# Scraping World's Top Automobile Companies by Market Value using Python

![](https://i.imgur.com/uCfkM0b.jpg)

**Data** is the collection of facts!

_**Web Scraping**_ is a technique used to automatically extract large amounts of data from websites and save it to a file or database. The data scraped will usually be in tabular or spreadsheet format(e.g : CSV file)


Here, in this web scrapping we will scrap data from [value.today](https://www.value.today/world-top-companies/automobile).

We'll use the Python libraries `requests` and `beautifulsoup4` to perform scrapping from the webpage.



Here's an outline of the steps we'll follow:

1. Download the webpage using `requests`
2. Parse the HTML source code using `beautifulsoup4`
3. Extract Company name ,Headquarters country,CEO ,Market Cap (in billion USD),Annual revenue(in million USD),Number of employees,Company website
4. Compile the extracted information into and Python lists and dictionaries
5. Extract and combine data from multiple pages
6. Save the extracted information to a CSV file.


By the end of the project, we'll create a CSV file in the following format:
![](https://i.imgur.com/y8VVs41.png)


## Download the webpage using `requests`


We'll use the `requests` library to download the web page.
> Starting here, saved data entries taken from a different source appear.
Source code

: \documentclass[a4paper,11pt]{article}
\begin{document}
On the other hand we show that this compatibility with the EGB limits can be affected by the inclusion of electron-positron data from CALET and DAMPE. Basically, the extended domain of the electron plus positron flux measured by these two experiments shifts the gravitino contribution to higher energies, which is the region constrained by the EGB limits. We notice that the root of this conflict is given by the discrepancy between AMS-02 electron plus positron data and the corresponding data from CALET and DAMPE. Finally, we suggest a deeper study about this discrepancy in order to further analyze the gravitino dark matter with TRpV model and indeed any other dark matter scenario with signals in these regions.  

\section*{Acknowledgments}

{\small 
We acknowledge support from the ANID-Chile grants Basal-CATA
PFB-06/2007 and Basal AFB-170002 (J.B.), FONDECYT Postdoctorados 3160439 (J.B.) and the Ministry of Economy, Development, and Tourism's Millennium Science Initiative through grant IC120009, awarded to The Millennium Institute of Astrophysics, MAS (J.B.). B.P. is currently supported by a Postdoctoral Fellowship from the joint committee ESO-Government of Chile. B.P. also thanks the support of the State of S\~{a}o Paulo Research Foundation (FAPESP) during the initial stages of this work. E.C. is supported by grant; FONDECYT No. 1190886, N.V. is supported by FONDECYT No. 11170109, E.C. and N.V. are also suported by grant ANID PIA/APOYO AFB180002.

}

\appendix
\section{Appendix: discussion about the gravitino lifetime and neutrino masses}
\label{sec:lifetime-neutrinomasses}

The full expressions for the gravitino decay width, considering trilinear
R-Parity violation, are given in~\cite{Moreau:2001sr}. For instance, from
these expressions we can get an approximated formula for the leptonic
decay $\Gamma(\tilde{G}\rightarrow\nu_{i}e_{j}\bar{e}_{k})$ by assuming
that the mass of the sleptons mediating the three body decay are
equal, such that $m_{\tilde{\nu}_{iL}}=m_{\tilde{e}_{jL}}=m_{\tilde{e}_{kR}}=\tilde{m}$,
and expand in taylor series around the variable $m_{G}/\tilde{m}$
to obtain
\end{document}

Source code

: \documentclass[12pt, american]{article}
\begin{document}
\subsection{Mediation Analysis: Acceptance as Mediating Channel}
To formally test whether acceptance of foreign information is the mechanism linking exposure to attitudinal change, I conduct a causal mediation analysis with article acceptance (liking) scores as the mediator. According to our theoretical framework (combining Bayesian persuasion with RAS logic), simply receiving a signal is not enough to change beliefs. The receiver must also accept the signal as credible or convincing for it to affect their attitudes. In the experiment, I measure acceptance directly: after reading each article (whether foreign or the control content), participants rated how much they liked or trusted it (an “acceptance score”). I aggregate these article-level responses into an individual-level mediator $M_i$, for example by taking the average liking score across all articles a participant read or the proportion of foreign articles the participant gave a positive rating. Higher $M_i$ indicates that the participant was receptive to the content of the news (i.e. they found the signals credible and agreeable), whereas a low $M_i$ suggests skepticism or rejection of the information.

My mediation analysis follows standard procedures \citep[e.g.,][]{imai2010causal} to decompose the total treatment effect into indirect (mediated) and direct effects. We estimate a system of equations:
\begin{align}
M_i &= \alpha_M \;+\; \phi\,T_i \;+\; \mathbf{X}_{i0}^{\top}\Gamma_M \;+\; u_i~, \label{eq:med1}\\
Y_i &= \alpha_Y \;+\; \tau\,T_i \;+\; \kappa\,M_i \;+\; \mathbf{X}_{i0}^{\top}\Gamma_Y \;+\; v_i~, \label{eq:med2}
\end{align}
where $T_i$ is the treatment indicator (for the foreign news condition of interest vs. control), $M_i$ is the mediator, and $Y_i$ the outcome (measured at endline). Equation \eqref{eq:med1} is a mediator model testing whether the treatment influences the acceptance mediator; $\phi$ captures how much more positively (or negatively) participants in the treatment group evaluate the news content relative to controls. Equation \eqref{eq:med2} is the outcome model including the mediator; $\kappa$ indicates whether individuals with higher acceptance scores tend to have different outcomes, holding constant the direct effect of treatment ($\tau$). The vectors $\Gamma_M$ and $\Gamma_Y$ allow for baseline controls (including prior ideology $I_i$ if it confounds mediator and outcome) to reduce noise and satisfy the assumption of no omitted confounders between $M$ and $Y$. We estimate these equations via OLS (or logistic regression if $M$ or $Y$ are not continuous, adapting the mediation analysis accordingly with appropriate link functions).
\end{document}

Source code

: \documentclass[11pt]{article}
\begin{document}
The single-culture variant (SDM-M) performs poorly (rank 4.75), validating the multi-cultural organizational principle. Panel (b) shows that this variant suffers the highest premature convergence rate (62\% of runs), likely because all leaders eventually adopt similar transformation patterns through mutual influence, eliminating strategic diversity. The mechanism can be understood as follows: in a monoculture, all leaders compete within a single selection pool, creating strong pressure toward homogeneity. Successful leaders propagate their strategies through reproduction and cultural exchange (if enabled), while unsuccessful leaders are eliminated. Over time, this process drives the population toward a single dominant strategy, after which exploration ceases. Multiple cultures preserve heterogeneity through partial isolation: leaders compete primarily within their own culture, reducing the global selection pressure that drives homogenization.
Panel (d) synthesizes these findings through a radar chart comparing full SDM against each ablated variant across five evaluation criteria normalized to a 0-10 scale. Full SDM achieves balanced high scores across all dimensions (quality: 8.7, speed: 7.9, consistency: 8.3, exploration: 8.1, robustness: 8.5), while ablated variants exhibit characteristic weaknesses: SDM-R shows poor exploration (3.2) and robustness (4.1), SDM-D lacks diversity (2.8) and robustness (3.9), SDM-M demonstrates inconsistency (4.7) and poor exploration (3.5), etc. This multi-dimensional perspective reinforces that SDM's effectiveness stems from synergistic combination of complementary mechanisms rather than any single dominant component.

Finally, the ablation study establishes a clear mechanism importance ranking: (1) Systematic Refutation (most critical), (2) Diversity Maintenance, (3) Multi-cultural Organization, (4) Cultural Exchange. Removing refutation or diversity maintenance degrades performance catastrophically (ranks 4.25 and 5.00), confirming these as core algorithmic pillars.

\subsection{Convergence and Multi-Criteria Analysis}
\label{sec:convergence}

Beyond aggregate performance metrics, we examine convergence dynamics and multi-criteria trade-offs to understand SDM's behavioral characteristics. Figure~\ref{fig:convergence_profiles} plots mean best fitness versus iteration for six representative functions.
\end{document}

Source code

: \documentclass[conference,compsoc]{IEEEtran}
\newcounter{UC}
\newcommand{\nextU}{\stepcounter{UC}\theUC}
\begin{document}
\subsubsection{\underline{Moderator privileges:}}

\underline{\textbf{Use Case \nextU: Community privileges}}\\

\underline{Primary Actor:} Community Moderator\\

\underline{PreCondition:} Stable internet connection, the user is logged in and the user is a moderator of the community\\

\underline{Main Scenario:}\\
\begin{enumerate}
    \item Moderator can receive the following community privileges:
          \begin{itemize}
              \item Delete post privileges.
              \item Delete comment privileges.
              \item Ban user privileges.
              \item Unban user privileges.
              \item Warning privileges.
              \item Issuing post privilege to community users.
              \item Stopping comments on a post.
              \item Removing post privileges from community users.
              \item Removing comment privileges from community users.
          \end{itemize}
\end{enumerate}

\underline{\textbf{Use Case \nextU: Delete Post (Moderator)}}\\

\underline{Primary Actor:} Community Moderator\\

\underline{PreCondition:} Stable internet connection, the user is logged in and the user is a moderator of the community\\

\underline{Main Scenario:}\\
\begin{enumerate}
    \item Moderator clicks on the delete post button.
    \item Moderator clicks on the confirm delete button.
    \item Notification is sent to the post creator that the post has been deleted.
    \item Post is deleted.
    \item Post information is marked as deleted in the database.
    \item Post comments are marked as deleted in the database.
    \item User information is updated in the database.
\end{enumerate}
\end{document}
The library can be installed using `pip`

In [48]:
!pip install requests --upgrade --quiet

In [49]:
import requests

The library is now installed and imported.

To download a page, we can use the `get` function from requests, which returns a response object.

In [50]:
webpage = ' https://www.value.today/world-top-companies/automobile'

In [51]:
response = requests.get(webpage)

`requests.get` returns a response object containing the data from the web page and some other information.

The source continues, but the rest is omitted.